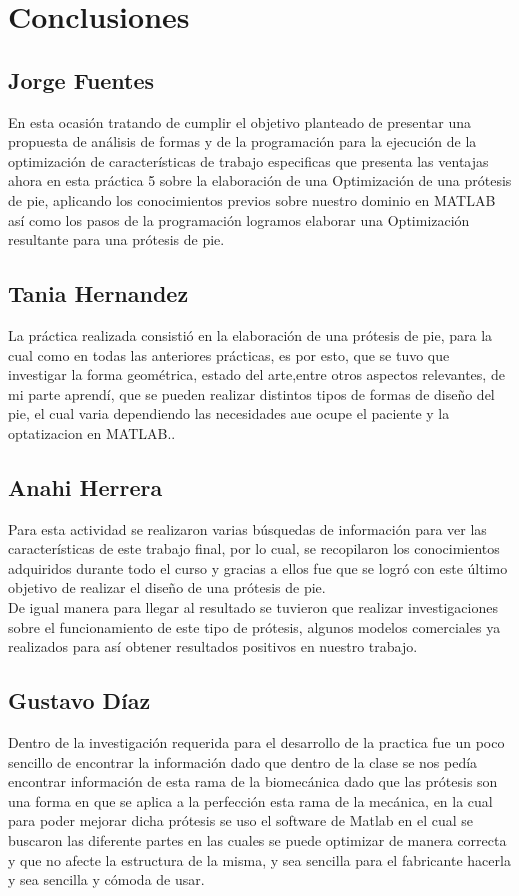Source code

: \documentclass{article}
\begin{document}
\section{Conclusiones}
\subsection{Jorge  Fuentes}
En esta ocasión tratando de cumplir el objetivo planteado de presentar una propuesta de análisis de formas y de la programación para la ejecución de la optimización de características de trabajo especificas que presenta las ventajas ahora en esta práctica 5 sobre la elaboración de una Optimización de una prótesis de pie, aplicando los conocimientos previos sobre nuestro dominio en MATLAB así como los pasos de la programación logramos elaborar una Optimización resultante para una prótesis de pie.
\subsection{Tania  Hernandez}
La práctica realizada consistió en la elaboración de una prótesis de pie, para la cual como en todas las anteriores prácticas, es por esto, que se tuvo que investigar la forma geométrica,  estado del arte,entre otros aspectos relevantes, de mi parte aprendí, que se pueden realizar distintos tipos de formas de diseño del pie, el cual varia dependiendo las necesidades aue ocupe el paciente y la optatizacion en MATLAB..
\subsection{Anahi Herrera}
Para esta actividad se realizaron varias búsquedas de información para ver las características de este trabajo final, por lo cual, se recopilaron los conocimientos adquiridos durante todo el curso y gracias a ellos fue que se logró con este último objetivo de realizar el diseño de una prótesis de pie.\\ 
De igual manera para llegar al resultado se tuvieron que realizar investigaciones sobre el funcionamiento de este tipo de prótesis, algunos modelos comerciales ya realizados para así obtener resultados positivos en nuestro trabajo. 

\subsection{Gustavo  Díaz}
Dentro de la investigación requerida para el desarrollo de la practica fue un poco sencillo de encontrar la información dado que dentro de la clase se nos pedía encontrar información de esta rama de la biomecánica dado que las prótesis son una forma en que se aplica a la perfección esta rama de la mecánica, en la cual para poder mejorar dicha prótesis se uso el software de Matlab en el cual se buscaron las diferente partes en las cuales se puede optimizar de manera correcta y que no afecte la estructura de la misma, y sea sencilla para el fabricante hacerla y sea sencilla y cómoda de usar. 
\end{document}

· · · · ·

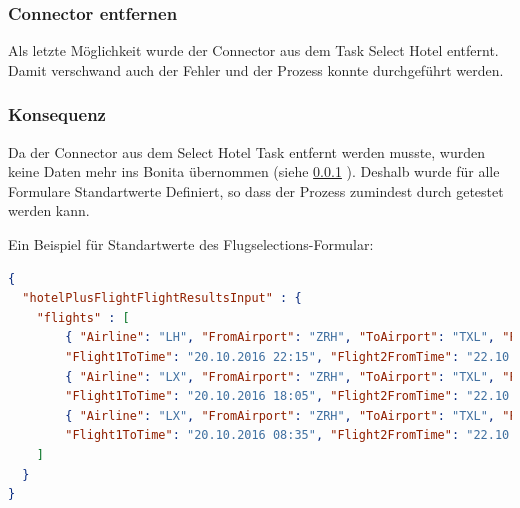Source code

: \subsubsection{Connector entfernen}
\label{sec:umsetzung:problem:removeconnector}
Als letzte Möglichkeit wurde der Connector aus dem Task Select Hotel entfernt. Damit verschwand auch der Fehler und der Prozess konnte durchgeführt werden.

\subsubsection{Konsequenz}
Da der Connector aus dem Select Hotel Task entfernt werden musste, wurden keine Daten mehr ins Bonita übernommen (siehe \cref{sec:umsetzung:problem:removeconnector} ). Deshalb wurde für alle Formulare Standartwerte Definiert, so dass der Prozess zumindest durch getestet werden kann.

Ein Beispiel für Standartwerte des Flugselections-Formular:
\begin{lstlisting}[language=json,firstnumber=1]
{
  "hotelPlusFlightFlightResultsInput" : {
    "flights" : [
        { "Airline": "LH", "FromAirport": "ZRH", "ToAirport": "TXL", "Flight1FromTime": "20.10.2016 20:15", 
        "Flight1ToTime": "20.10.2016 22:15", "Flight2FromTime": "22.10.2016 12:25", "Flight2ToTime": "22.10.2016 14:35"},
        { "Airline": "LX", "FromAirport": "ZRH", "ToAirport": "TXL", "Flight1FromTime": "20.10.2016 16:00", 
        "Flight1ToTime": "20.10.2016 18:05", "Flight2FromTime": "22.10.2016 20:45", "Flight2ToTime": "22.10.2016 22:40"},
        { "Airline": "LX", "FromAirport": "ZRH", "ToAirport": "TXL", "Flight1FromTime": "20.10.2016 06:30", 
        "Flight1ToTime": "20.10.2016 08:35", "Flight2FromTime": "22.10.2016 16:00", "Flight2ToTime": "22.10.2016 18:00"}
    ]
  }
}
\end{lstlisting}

· · · · ·

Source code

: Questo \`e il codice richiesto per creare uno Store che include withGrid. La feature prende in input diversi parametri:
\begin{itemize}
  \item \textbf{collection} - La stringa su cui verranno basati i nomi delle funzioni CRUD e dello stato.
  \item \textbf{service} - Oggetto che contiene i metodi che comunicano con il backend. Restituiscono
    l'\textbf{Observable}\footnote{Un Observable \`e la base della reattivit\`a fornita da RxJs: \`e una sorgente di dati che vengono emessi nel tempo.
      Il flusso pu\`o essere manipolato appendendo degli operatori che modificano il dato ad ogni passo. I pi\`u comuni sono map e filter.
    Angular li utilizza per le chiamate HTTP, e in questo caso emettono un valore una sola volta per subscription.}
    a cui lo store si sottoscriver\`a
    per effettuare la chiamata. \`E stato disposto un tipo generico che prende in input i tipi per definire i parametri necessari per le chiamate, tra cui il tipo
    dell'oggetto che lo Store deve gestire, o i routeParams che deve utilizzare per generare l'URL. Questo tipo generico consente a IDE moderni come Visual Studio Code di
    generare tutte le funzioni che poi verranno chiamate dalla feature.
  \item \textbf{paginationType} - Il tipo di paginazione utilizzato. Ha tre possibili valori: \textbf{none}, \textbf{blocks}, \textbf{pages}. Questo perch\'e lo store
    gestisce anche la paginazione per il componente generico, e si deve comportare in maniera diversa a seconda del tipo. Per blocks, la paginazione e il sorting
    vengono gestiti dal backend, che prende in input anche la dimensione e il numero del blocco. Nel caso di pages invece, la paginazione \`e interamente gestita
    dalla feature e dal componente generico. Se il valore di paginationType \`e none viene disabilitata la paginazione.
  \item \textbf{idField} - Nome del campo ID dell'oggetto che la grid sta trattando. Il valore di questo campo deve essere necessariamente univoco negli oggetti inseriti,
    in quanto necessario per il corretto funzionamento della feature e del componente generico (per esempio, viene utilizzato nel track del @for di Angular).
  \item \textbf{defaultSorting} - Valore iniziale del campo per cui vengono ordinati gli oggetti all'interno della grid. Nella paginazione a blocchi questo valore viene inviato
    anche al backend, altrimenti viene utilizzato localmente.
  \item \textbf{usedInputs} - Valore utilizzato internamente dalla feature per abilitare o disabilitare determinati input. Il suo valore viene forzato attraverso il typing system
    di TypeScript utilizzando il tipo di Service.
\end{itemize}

· · · · ·

Where does "verranno" appear in the listing? Show every line that has it.

EXERCISE OUTPUT:
  \item \textbf{collection} - La stringa su cui verranno basati i nomi delle funzioni CRUD e dello stato.
    generare tutte le funzioni che poi verranno chiamate dalla feature.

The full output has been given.